Getting the Trinity Right Really Matters: A Review of Trinitarian Theology
In 2016, the theological landscape was set ablaze with debates surrounding the nature of the Trinity and its relation to human gender roles – debates which, to this day, have left their marks across the theological countryside. Charges of heresy were levied, theological methods were called into question, and theological giants were taken to the mats. The debates, regrettably, were mostly carried out through blog posts and tweet-threads. Now, several years have passed and a bevy of volumes are starting to emerge from the chaos.
One recent example of these post-debate volumes is Trinitarian Theology: Theological Models and Doctrinal Application, edited by Keith Whitfield (B&H Academic). In this book, Whitfield collates three essays from four Southern Baptist authors representing three models of trinitarian thought within the Evangelicalism broadly, and the Southern Baptist Convention specifically. Additionally, each of the contributors provide a response to the other essays.
Scoping out the terrain
In the introduction, Whitfield positions the 2016 Trinity debates in context, gives an overview of Southern Baptists and trinitarian theology, and sets the table for the contributing authors discussions. He also concludes the volume with a superb chapter which aptly summarizes the contributors essays and responses, and provides thought provoking questions to consider moving forward in trinitarian methodology.
In chapters one and four, Bruce Ware, T. Rupert and Lucille Coleman Professor of Christian Theology at Southern Baptist Theological Seminary, contributes an essay and response in defense of the ERAS trinitarian model (Eternal Relations of Authority and Submission), a description which he prefers over similar descriptions such as EFS (Eternal Functional Subordination) or ESS (Eternal Subordination of the Son) (11). Ware purports that there exists within the Godhead a structure of authority and submission which flows from the eternal relations of origin. Thus, in eternity past, the Son always submitted to the Father’s authority, and the Spirit always submitted to the Father and Son.
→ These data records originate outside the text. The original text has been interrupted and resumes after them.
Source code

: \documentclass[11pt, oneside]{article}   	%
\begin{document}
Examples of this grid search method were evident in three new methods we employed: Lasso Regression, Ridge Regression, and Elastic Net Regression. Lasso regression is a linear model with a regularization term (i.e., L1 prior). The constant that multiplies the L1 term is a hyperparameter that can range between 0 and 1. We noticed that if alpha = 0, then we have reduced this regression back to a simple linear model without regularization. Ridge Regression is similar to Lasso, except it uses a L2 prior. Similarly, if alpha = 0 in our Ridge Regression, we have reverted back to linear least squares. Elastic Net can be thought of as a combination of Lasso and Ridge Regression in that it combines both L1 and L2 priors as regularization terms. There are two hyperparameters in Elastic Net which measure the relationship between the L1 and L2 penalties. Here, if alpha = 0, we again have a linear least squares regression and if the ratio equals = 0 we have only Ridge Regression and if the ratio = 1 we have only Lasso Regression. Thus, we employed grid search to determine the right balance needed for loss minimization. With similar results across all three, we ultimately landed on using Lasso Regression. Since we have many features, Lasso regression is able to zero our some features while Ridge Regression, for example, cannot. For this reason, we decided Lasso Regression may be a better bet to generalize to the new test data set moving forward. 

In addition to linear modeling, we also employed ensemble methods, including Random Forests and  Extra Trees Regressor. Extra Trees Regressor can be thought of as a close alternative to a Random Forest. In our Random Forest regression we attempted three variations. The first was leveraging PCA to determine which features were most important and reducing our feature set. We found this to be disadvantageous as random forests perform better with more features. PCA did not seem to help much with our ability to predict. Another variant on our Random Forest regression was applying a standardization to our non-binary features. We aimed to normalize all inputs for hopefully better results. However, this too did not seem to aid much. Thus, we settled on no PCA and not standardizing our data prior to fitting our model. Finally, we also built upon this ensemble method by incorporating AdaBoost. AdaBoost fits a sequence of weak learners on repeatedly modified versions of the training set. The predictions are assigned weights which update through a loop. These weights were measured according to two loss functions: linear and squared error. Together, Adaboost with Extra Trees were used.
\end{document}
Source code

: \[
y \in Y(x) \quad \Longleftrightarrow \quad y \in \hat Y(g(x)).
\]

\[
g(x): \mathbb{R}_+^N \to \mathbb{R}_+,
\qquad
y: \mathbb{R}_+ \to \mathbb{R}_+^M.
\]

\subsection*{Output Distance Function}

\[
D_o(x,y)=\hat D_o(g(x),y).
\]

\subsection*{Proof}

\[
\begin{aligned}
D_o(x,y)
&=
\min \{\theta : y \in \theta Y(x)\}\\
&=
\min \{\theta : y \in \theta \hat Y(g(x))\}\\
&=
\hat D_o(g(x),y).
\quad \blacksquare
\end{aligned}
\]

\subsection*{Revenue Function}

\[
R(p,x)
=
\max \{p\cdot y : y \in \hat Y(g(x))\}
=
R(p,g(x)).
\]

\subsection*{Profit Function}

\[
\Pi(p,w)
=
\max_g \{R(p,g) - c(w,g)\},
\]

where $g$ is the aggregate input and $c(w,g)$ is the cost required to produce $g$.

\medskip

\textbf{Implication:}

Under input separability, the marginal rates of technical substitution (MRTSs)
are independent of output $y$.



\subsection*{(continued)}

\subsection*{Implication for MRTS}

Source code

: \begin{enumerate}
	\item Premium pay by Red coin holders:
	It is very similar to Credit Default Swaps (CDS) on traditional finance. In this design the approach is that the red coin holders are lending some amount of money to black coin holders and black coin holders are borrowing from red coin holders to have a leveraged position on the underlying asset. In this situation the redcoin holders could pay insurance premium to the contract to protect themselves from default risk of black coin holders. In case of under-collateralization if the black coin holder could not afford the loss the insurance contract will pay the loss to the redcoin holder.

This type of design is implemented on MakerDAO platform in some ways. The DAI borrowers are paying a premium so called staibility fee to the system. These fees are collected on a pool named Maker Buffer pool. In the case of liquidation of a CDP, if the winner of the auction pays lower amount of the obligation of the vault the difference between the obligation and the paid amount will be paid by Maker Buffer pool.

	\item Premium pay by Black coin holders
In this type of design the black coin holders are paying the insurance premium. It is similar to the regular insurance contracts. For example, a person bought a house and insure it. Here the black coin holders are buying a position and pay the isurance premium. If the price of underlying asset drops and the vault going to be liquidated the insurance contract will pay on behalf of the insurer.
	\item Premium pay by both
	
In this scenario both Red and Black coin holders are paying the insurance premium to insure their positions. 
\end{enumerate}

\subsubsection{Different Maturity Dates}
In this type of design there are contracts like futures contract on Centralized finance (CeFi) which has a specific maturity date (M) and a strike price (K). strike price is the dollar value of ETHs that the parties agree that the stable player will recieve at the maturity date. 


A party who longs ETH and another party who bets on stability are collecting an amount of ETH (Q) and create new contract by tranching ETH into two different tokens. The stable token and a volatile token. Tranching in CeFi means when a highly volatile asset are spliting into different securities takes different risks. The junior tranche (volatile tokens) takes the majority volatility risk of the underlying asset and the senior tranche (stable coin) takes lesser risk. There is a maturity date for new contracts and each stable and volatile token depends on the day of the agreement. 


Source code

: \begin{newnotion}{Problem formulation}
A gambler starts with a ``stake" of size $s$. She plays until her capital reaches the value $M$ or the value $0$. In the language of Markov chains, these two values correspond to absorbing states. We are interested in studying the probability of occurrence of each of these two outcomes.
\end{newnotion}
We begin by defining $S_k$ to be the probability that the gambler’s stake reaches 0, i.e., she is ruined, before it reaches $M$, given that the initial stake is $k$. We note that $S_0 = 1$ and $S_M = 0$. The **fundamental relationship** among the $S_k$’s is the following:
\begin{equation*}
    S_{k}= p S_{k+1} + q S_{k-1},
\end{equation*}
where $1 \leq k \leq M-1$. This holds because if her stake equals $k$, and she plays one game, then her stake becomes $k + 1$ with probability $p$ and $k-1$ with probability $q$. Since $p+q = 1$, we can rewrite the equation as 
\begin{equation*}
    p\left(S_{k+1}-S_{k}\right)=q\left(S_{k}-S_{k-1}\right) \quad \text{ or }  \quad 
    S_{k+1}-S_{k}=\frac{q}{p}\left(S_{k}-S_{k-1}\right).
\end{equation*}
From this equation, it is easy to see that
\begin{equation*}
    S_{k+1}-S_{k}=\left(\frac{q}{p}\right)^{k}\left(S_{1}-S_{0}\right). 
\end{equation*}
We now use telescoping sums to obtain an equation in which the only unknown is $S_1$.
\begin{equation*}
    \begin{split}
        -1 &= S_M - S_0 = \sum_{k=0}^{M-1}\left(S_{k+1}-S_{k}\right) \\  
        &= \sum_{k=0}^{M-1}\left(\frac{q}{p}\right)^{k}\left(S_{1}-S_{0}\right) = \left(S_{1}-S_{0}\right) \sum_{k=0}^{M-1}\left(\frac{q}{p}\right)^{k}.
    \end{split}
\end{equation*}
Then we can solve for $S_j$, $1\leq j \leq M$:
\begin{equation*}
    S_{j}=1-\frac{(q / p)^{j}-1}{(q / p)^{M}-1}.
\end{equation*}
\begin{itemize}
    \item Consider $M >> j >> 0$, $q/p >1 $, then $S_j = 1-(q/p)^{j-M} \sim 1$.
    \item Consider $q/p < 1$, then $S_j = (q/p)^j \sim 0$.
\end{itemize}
In chapters two and five, Malcom Yarnell, Research Professor of Systematic Theology at Southwestern Baptist Theological Seminary, presents a model for understanding anthropology in light of theology proper. Yarnell argues that theology proper must precede anthropology because man is made in God’s image and bears his likeness. Chapters three and six are written by Matthew Emerson, Associate Professor of Religion at Oklahoma Baptist University, and Lucas Stamps, Associate Professor of Christian Studies at Anderson University, who contribute a joint essay and responses from the “Classical” or “Pro-Nicene” perspective. According to this model, the only criteria that distinguishes the persons of the Trinity in eternity past is their relations of origin — the Father begets the Son, and the Spirit proceeds from the Father and Son. Additionally, according to this model, there is no sort of functional distinction such as authority and submission within the Godhead.
Before engaging in the contributing authors’ essays, I want to first discuss the positive and negative aspects of the volume as a whole. Trinitarian Theology is an excellent example of what an edited volume can be for several reasons. Each contributor takes extra-precaution to ensure that the tone of their essays is defined by Christian charity and kindness — even in areas of disagreement. Considering the contentiousness of articles and tweet-threads during the initial 2016 dust-up, this spirit of charity and kindness is nothing to gloss over. Each contributor leads out in setting the example of Christian academic discourse.
Another positive of the volume as a whole is that each contributor, through both their position and response essays, clearly articulates their positions. They take pains to foresee and answer possible objections raised by the other contributors, while not trying to avoid difficult questions. Ware especially models this in his initial essay, providing the reader with answers to six possible objections to his proposed model (44-60).
The negatives of the volume as a whole are few. In fact, the only real negative is the order in which the models are presented. While it makes sense to place the essays on a spectrum — Ware/ERAS, Yarnell/Middle Road, Emerson and Stamps/Classic Trinitarianism — in execution, the spectrum approach comes across a bit disjointed. Ware and Emerson/Stamps have the most direct disagreements, so it would have been helpful for these chapters to be placed next to one another. That would leave Yarnell’s chapter, the middle road approach, for last. Yarnell’s chapter is largely dedicated to affirming what is good in both Ware and Emerson/Stamps models, specifically discussing anthropology’s relationship with theology proper, and it would have been an excellent way to conclude the presentations.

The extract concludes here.